TASK GOAL:
Pictures excluded, retype the lines from the one containing "Register service with" through the last line of the data below, both included.

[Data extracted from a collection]
--- --- ---

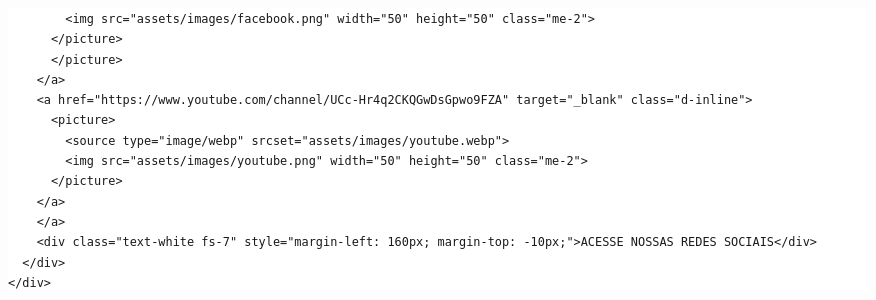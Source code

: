             <img src="assets/images/facebook.png" width="50" height="50" class="me-2">
          </picture>
          </picture>
        </a>
        <a href="https://www.youtube.com/channel/UCc-Hr4q2CKQGwDsGpwo9FZA" target="_blank" class="d-inline">
          <picture>
            <source type="image/webp" srcset="assets/images/youtube.webp">   
            <img src="assets/images/youtube.png" width="50" height="50" class="me-2">
          </picture>
        </a>
        </a>
        <div class="text-white fs-7" style="margin-left: 160px; margin-top: -10px;">ACESSE NOSSAS REDES SOCIAIS</div>
      </div>
    </div>

  </footer>
    </div>
  </div>
  <div class="menu_lateral_menu"></div>

</center>
</body></html>
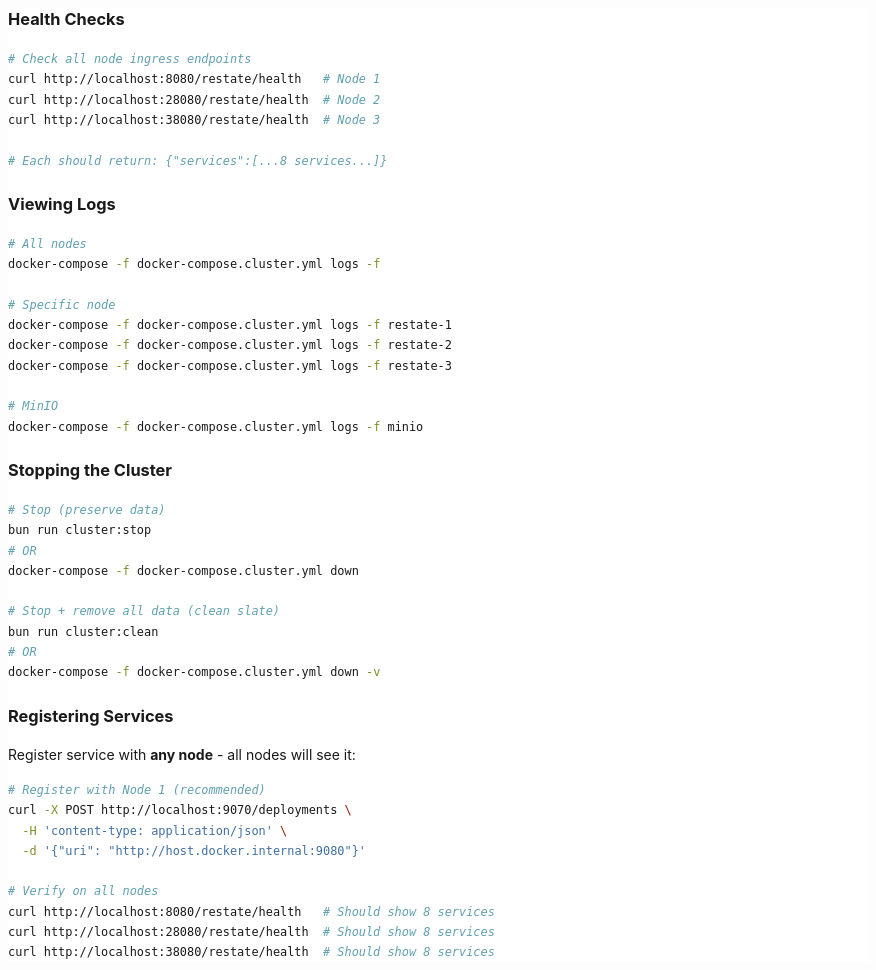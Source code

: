 ### Health Checks

```bash
# Check all node ingress endpoints
curl http://localhost:8080/restate/health   # Node 1
curl http://localhost:28080/restate/health  # Node 2
curl http://localhost:38080/restate/health  # Node 3

# Each should return: {"services":[...8 services...]}
```

### Viewing Logs

```bash
# All nodes
docker-compose -f docker-compose.cluster.yml logs -f

# Specific node
docker-compose -f docker-compose.cluster.yml logs -f restate-1
docker-compose -f docker-compose.cluster.yml logs -f restate-2
docker-compose -f docker-compose.cluster.yml logs -f restate-3

# MinIO
docker-compose -f docker-compose.cluster.yml logs -f minio
```

### Stopping the Cluster

```bash
# Stop (preserve data)
bun run cluster:stop
# OR
docker-compose -f docker-compose.cluster.yml down

# Stop + remove all data (clean slate)
bun run cluster:clean
# OR
docker-compose -f docker-compose.cluster.yml down -v
```

### Registering Services

Register service with **any node** - all nodes will see it:

```bash
# Register with Node 1 (recommended)
curl -X POST http://localhost:9070/deployments \
  -H 'content-type: application/json' \
  -d '{"uri": "http://host.docker.internal:9080"}'

# Verify on all nodes
curl http://localhost:8080/restate/health   # Should show 8 services
curl http://localhost:28080/restate/health  # Should show 8 services
curl http://localhost:38080/restate/health  # Should show 8 services
```

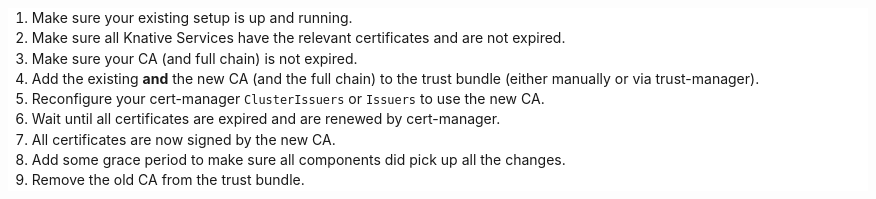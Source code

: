 1. Make sure your existing setup is up and running.
2. Make sure all Knative Services have the relevant certificates and are not expired.
3. Make sure your CA (and full chain) is not expired.
4. Add the existing **and** the new CA (and the full chain) to the trust bundle (either manually or via trust-manager).
5. Reconfigure your cert-manager `ClusterIssuers` or `Issuers` to use the new CA.
6. Wait until all certificates are expired and are renewed by cert-manager.
7. All certificates are now signed by the new CA.
8. Add some grace period to make sure all components did pick up all the changes.
9. Remove the old CA from the trust bundle.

--- --- ---

ANSWER TO THIS EXERCISE:
Register service with **any node** - all nodes will see it:

```bash
# Register with Node 1 (recommended)
curl -X POST http://localhost:9070/deployments \
  -H 'content-type: application/json' \
  -d '{"uri": "http://host.docker.internal:9080"}'

# Verify on all nodes
curl http://localhost:8080/restate/health   # Should show 8 services
curl http://localhost:28080/restate/health  # Should show 8 services
curl http://localhost:38080/restate/health  # Should show 8 services
```

Source code

: 1. Make sure your existing setup is up and running.
2. Make sure all Knative Services have the relevant certificates and are not expired.
3. Make sure your CA (and full chain) is not expired.
4. Add the existing **and** the new CA (and the full chain) to the trust bundle (either manually or via trust-manager).
5. Reconfigure your cert-manager `ClusterIssuers` or `Issuers` to use the new CA.
6. Wait until all certificates are expired and are renewed by cert-manager.
7. All certificates are now signed by the new CA.
8. Add some grace period to make sure all components did pick up all the changes.
9. Remove the old CA from the trust bundle.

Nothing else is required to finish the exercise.